GROUP'99 - Tutorial
Sunday,
November 14, 1999
The following tutorial is offered at GROUP'99. There is a registration fee to attend the tutorial which includes lunch and refreshments.
Working through Collaboration:
A Framework for Designing
Technology Support
John L. Bennett
Independent Consultant,USA
jbennett@acm.org
and
John Karat
IBM T.J. Watson Research Center, USA
jkarat@us.ibm.com
Origin: A highly-rated CSCW 98 tutorial
Goals and content: As we design computing technologies to support collaboration face to face and at a distance, it is important to have a basic understanding of what makes collaboration work. This tutorial focuses on:
Examples of software support using a commercial product (Lotus Notes/Domino) and the World Wide Web will illustrate strengths and weaknesses of existing systems. We will illustrate points drawn from a SIGCHI papers review process and from a longitudinal study of a customer service group.
This tutorial evolved from a highly successful series of international tutorials. We engage participants in lively interactive exercises and discussions. These bring out participant experience that illustrates and supplements the tutorial notes we distribute.
After completing the tutorial, attendees should be able to formulate plans for designing, evaluating, installing, and bringing into practice technological support for collaboration.

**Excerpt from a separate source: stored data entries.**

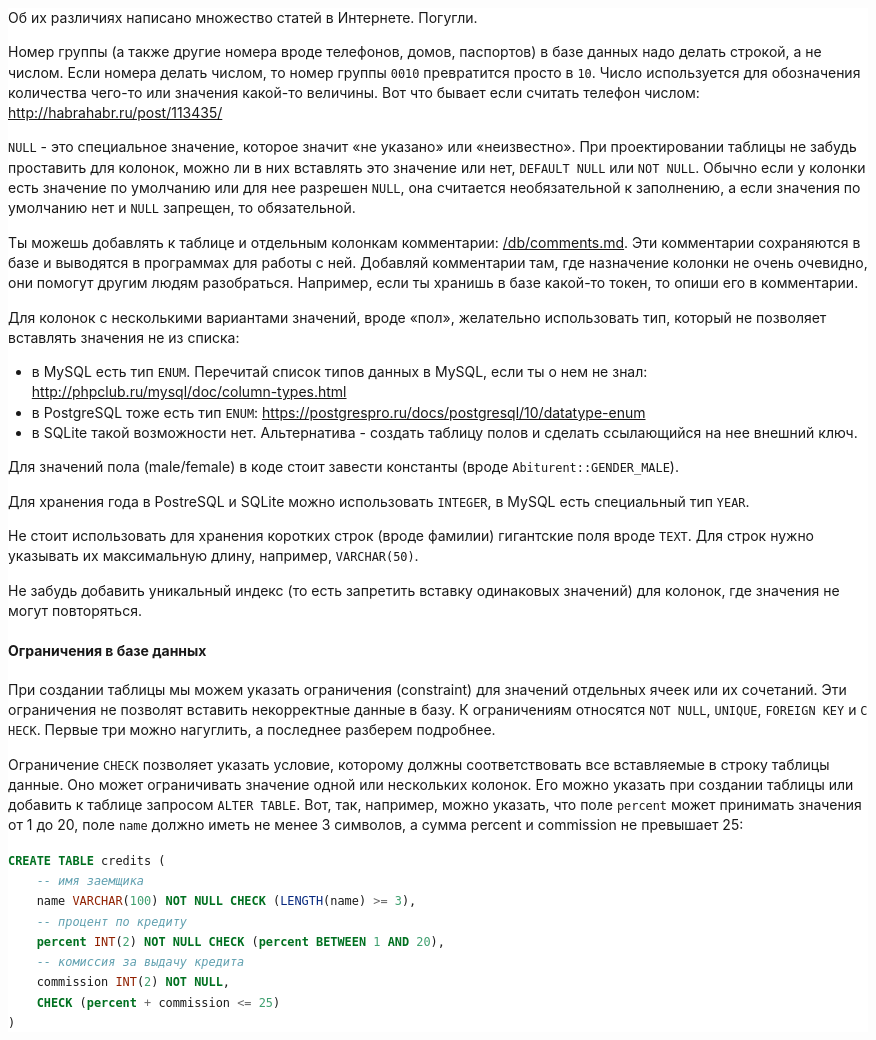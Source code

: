 Об их различиях написано множество статей в Интернете. Погугли.

Номер группы (а также другие номера вроде телефонов, домов, паспортов) в базе данных надо делать строкой, а не числом. Если номера делать числом, то номер группы `0010` превратится просто в `10`. Число используется для обозначения количества чего-то или значения какой-то величины. Вот что бывает если считать телефон числом: http://habrahabr.ru/post/113435/

`NULL` - это специальное значение, которое значит «не указано» или «неизвестно». При проектировании таблицы не забудь проставить для колонок, можно ли в них вставлять это значение или нет, `DEFAULT NULL` или `NOT NULL`. Обычно если у колонки есть значение по умолчанию или для нее разрешен `NULL`, она считается необязательной к заполнению, а если значения по умолчанию нет и `NULL` запрещен, то обязательной.

Ты можешь добавлять к таблице и отдельным колонкам комментарии: [/db/comments.md](./db/comments.md). Эти комментарии сохраняются в базе и выводятся в программах для работы с ней. Добавляй комментарии там, где назначение колонки не очень очевидно, они помогут другим людям разобраться. Например, если ты хранишь в базе какой-то токен, то опиши его в комментарии.

Для колонок с несколькими вариантами значений, вроде «пол», желательно использовать тип, который не позволяет вставлять значения не из списка: 

- в MySQL есть тип `ENUM`. Перечитай список типов данных в MySQL, если ты о нем не знал: http://phpclub.ru/mysql/doc/column-types.html
- в PostgreSQL тоже есть тип `ENUM`: https://postgrespro.ru/docs/postgresql/10/datatype-enum 
- в SQLite такой возможности нет. Альтернатива - создать таблицу полов и сделать ссылающийся на нее внешний ключ.

Для значений пола (male/female) в коде стоит завести константы (вроде `Abiturent::GENDER_MALE`). 

Для хранения года в PostreSQL и SQLite можно использовать `INTEGER`, в MySQL есть специальный тип `YEAR`.

Не стоит использовать для хранения коротких строк (вроде фамилии) гигантские поля вроде `TEXT`. Для строк нужно указывать их максимальную длину, например, `VARCHAR(50)`.

Не забудь добавить уникальный индекс (то есть запретить вставку одинаковых значений) для колонок, где значения не могут повторяться.

#### Ограничения в базе данных

При создании таблицы мы можем указать ограничения (constraint) для значений отдельных ячеек или их сочетаний. Эти ограничения не позволят вставить некорректные данные в базу. К ограничениям относятся `NOT NULL`, `UNIQUE`, `FOREIGN KEY` и `CHECK`. Первые три можно нагуглить, а последнее разберем подробнее.

Ограничение `CHECK` позволяет указать условие, которому должны соответствовать все вставляемые в строку таблицы данные. Оно может ограничивать значение одной или нескольких колонок. Его можно указать при создании таблицы или добавить к таблице запросом `ALTER TABLE`. Вот, так, например, можно указать, что поле `percent` может принимать значения от 1 до 20, поле `name` должно иметь не менее 3 символов, а сумма percent и commission не превышает 25:

```sql
CREATE TABLE credits (
    -- имя заемщика
    name VARCHAR(100) NOT NULL CHECK (LENGTH(name) >= 3),
    -- процент по кредиту
    percent INT(2) NOT NULL CHECK (percent BETWEEN 1 AND 20),
    -- комиссия за выдачу кредита
    commission INT(2) NOT NULL,
    CHECK (percent + commission <= 25)
)
```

Intended audience: Anyone interested in gaining new insights on fundamentals relating to collaboration, in seeing how collaboration can be facilitated to achieve desired results, and in considering the role of emerging technologies in support for collaboration.
About the instructors: John Bennett specializes in work with design teams developing systems that support effective human-computer interaction. While at IBM Research he served as an IBM Research Staff Member, project leader, manager, and consultant to development divisions. At several ACM SIGCHI annual conferences he taught (with people from Digital Equipment Corporation) tutorials on "Usability Engineering" and on "Contextual Inquiry" methods. He collaborated in producing the book Bringing Design to Software, edited by Terry Winograd. He contributed "Building relationships for technology transfer" to the feature articles in the September, 1996, Communications of the ACM.
John Karat's current research is focused on improving the design process for usable systems. He is a member of the ACM SIGCHI Advisory Board, is the United States representative to IFIP TC 13 (Human-Computer Interaction) and a member of the Board of Directors of the Federation on Computing in the United States (FOCUS). He and John Bennett co-presented tutorials at CSCW94, CSCW96, and ECSCW97. He has been an instructor for the University of Michigan Summer Schools in Human-Computer Interaction since 1996. He organized workshops at CHI'91, CHI'94 and CSCW92, and built on the results of the CHI'91 workshop to produce an edited book outlining the area (Taking Software Design Seriously: Practical techniques for human-computer interaction design).